__Instructions to follow__.
Some lines below hold "Dutch". Pick them out and copy them.

** Opening Records supplied block **

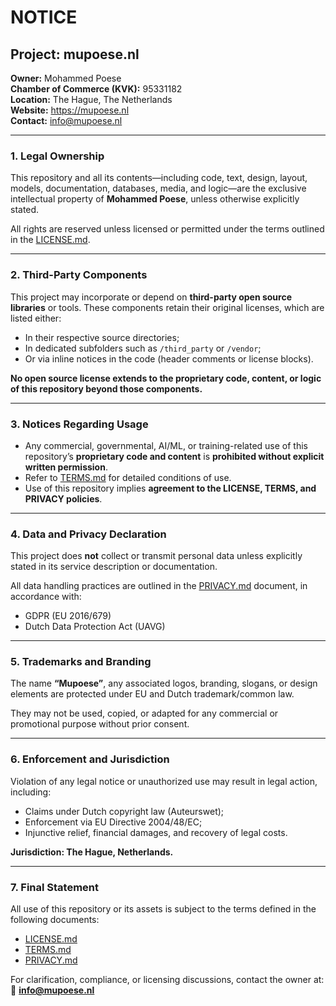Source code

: # NOTICE

## Project: mupoese.nl  
**Owner:** Mohammed Poese  
**Chamber of Commerce (KVK):** 95331182  
**Location:** The Hague, The Netherlands  
**Website:** https://mupoese.nl  
**Contact:** info@mupoese.nl  

---

### 1. Legal Ownership

This repository and all its contents—including code, text, design, layout, models, documentation, databases, media, and logic—are the exclusive intellectual property of **Mohammed Poese**, unless otherwise explicitly stated.

All rights are reserved unless licensed or permitted under the terms outlined in the [LICENSE.md](./LICENSE.md).

---

### 2. Third-Party Components

This project may incorporate or depend on **third-party open source libraries** or tools. These components retain their original licenses, which are listed either:

- In their respective source directories;
- In dedicated subfolders such as `/third_party` or `/vendor`;
- Or via inline notices in the code (header comments or license blocks).

**No open source license extends to the proprietary code, content, or logic of this repository beyond those components.**

---

### 3. Notices Regarding Usage

- Any commercial, governmental, AI/ML, or training-related use of this repository’s **proprietary code and content** is **prohibited without explicit written permission**.
- Refer to [TERMS.md](./TERMS.md) for detailed conditions of use.
- Use of this repository implies **agreement to the LICENSE, TERMS, and PRIVACY policies**.

---

### 4. Data and Privacy Declaration

This project does **not** collect or transmit personal data unless explicitly stated in its service description or documentation.

All data handling practices are outlined in the [PRIVACY.md](./PRIVACY.md) document, in accordance with:
- GDPR (EU 2016/679)
- Dutch Data Protection Act (UAVG)

---

### 5. Trademarks and Branding

The name **“Mupoese”**, any associated logos, branding, slogans, or design elements are protected under EU and Dutch trademark/common law.

They may not be used, copied, or adapted for any commercial or promotional purpose without prior consent.

---

### 6. Enforcement and Jurisdiction

Violation of any legal notice or unauthorized use may result in legal action, including:
- Claims under Dutch copyright law (Auteurswet);
- Enforcement via EU Directive 2004/48/EC;
- Injunctive relief, financial damages, and recovery of legal costs.

**Jurisdiction: The Hague, Netherlands.**

---

### 7. Final Statement

All use of this repository or its assets is subject to the terms defined in the following documents:
- [LICENSE.md](./LICENSE.md)
- [TERMS.md](./TERMS.md)
- [PRIVACY.md](./PRIVACY.md)

For clarification, compliance, or licensing discussions, contact the owner at:  
📧 **info@mupoese.nl**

** Closing Records supplied block **

__Problem solution__.
- Dutch Data Protection Act (UAVG)
The name **“Mupoese”**, any associated logos, branding, slogans, or design elements are protected under EU and Dutch trademark/common law.
- Claims under Dutch copyright law (Auteurswet);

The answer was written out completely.